Top of Extracted material

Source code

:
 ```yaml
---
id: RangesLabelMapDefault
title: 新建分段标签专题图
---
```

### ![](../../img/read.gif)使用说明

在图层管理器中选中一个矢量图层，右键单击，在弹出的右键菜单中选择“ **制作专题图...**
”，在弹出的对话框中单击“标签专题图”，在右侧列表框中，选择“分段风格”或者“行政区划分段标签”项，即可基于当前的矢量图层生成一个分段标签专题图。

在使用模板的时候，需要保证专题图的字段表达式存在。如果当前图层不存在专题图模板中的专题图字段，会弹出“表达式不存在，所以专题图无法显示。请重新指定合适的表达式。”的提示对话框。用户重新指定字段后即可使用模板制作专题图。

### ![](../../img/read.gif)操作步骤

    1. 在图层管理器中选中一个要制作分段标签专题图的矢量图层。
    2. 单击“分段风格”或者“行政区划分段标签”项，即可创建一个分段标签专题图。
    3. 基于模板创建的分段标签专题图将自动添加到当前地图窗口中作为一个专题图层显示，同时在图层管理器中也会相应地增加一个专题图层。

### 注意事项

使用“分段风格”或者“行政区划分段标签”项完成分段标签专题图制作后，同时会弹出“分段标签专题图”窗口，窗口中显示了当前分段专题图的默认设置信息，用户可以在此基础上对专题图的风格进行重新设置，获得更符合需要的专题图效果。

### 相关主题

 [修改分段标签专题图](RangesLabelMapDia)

Bottom of Extracted material

What you have to do> Could you copy out all of the records above exactly?

Answer section>
Source code

:
 ```yaml
---
id: RangesLabelMapDefault
title: 新建分段标签专题图
---
```

### ![](../../img/read.gif)使用说明

在图层管理器中选中一个矢量图层，右键单击，在弹出的右键菜单中选择“ **制作专题图...**
”，在弹出的对话框中单击“标签专题图”，在右侧列表框中，选择“分段风格”或者“行政区划分段标签”项，即可基于当前的矢量图层生成一个分段标签专题图。

在使用模板的时候，需要保证专题图的字段表达式存在。如果当前图层不存在专题图模板中的专题图字段，会弹出“表达式不存在，所以专题图无法显示。请重新指定合适的表达式。”的提示对话框。用户重新指定字段后即可使用模板制作专题图。

### ![](../../img/read.gif)操作步骤

    1. 在图层管理器中选中一个要制作分段标签专题图的矢量图层。
    2. 单击“分段风格”或者“行政区划分段标签”项，即可创建一个分段标签专题图。
    3. 基于模板创建的分段标签专题图将自动添加到当前地图窗口中作为一个专题图层显示，同时在图层管理器中也会相应地增加一个专题图层。

### 注意事项

使用“分段风格”或者“行政区划分段标签”项完成分段标签专题图制作后，同时会弹出“分段标签专题图”窗口，窗口中显示了当前分段专题图的默认设置信息，用户可以在此基础上对专题图的风格进行重新设置，获得更符合需要的专题图效果。

### 相关主题

 [修改分段标签专题图](RangesLabelMapDia)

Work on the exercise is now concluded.